▶ _EXERCISE DESCRIPTION_
All lines in the material below that hold "windows" should be found and copied.

▶ _INPUT DATA_
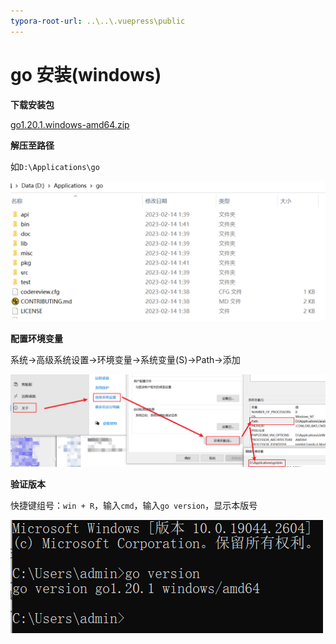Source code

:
 ```yaml
---
typora-root-url: ..\..\.vuepress\public
---
```


# go 安装(windows)

**下载安装包**

[go1.20.1.windows-amd64.zip](https://golang.google.cn/dl/go1.20.1.windows-amd64.zip)

**解压至路径**

如`D:\Applications\go`

![image-20230303153432933](/assets/image/image-20230303153432933.png)

**配置环境变量**

系统->高级系统设置->环境变量->系统变量(S)->Path->添加

![image-20230303154336711](/assets/image/image-20230303154336711.png)

**验证版本**

快捷键组号：`win + R`，输入`cmd`，输入`go version`，显示本版号

![image-20230303154606879](/assets/image/image-20230303154606879.png)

▶ _RESPONSE_
# go 安装(windows)
[go1.20.1.windows-amd64.zip](https://golang.google.cn/dl/go1.20.1.windows-amd64.zip)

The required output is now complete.